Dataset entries
Content starts
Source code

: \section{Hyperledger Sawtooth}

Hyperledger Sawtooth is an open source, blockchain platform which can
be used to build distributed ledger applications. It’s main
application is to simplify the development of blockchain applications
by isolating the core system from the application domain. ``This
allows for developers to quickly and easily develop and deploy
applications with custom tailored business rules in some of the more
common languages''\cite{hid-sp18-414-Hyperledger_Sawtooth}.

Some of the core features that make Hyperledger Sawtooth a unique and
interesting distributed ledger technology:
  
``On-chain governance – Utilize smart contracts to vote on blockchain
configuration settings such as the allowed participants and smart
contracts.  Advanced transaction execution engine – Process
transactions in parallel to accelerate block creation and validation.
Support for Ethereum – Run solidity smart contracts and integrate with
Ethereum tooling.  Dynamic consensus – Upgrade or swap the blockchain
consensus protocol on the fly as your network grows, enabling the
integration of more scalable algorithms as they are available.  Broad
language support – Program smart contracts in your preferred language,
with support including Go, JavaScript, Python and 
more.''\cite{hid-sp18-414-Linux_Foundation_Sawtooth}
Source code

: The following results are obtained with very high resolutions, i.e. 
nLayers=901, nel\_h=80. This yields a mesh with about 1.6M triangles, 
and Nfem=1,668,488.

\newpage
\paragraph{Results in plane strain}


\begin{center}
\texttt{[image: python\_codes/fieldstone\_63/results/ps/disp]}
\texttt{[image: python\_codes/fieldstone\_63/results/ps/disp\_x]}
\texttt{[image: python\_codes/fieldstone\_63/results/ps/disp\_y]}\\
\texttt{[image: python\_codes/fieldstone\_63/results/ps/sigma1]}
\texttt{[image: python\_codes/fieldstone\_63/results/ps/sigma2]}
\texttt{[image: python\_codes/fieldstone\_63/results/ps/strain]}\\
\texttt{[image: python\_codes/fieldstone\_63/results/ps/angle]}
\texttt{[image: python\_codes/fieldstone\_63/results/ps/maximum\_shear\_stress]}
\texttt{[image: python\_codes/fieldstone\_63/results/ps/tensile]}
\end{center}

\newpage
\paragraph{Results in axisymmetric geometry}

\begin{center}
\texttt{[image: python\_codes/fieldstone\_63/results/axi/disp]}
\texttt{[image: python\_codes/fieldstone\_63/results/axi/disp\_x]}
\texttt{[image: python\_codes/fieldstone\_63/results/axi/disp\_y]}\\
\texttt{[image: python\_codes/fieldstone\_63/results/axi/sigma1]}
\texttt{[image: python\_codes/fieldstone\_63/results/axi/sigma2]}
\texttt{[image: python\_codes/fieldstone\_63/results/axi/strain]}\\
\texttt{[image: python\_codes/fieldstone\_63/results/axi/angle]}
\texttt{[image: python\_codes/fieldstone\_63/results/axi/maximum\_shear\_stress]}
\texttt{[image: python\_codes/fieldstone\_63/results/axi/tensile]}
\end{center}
Content ends
* **Exercise brief**: Identify every line above with the string "This" in it. Copy those lines.

* **Reply**:
by isolating the core system from the application domain. ``This
nLayers=901, nel\_h=80. This yields a mesh with about 1.6M triangles, 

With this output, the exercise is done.